Habla a borbotones. A la mujer que capitanea una dirección general y dirige los destinos profesionales de quinientas personas le tiembla la voz mientras busca el rastro del hombre que acaba de conocer. Se supone que debería de responderla con sentido común y solo me nace un ¿estás segura? Una pregunta retórica pues se observa a la legua que perdió su seguridad al poco de entrar en la sala.
Mírale, está con aquel grupo pero desea volver a mí. Se regresa a los lugares donde uno ha permanecido un tiempo, pienso, porque en quince minutos nadie echa raíces. Mi amiga se frota unas manos heladas antes de cazar al vuelo una copa de vino de una bandeja. Deséame suerte, ruega antes de dirigirse hacia su presa. ¿Presa?
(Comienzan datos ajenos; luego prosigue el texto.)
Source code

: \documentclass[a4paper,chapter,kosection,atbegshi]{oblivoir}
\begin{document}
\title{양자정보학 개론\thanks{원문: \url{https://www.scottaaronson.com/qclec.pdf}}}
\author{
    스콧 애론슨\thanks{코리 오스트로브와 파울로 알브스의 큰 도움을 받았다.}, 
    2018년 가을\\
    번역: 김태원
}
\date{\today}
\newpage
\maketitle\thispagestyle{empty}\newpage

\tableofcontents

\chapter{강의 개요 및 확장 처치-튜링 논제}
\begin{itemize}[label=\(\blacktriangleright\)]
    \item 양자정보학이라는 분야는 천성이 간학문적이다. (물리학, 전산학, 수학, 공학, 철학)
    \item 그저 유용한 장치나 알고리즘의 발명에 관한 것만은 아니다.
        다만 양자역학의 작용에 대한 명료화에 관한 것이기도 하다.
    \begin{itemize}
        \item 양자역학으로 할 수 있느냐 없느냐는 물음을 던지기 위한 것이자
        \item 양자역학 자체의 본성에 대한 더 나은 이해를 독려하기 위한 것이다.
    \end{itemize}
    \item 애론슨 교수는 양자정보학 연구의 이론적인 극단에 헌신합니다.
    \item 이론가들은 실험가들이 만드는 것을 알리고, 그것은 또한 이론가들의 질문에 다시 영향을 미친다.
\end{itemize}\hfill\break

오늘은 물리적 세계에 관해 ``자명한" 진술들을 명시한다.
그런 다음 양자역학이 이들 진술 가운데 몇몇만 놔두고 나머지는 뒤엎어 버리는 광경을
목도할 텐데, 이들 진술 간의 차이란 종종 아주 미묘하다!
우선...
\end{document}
Temo que en asuntos románticos la víctima y el victimario presentan fronteras difusas.
Me pregunto qué motiva a una mujer de convicciones feministas, atractiva y solvente en cualquier cara del poliedro de su vida, a fantasear con un hombre de quien ignora todo, aduciendo que el destino ha elegido por ella. Me preguntó por qué no ardieron sus cuentos de princesas cuando quemó las naves tras su divorcio. Qué agrieta más su solidez de mujer empoderada, el paso del tiempo o dormir sola. Qué creencia habrá enrocado en su mente como para quebrar su proverbial sensatez. Si quizá los amores de su hija adolescente han revivido en ella tópicos que yo hubiera dado por perdidos.
No es la única mujer a quien le remueve un hombre, incluso sin conocerle. El pensamiento de que existe una idoneidad casi cósmica entre seres que solo han intercambiado unas palabras es más común de lo que imaginaba; con frecuencia detecto cómo la solidez femenina pende de unos alfileres llamados “si me eliges, valgo”, echando por tierra cualquier razonamiento que sustente un amor entre iguales.
En el año 1984 Alan Rudolph dirigió una deliciosa película llamada Choose me que todavía se deja ver con gusto. En ella un puñado de personajes buscaban a la desesperada un match, una conexión, enamorarse a primera vista, puesto que la felicidad anhelada era provocada no tanto por el deseo de amar como de convertirse en el objeto amado, algo cuyo primer paso era acaparar una mirada el tiempo suficiente para ser elegido/a.
Del mismo modo mi amiga, en mitad del acto social al que hemos acudido juntas, se dirige en este momento en pos de un hombre desconocido a fin de implorarle “elígeme”. En el caso de lograrlo reforzará su autoestima, en el contrario temo que tocará recomponer los pedazos de cristal en que esta se habrá convertido.
Mientras la observo interactuar con el ser a quien ella cree un príncipe, viene a mi cabeza una escena de El método Kominsky (serie de Netflix de lo más recomendable) donde una admirablemente bella Jane Seymour asciende por la escalera con la agilidad de una mujer de 30 años tras haber rechazado a un amor, que regresa a su vida a través del tiempo, por no estar dispuesta a tolerar sus salidas de tono.
Días atrás la actriz lamentaba que los grandes diseñadores no vistiesen cuerpos como el suyo –impresionante a sus sesenta y ocho años– y me reafirmo en que las mujeres fuertes eligen, no son elegidas.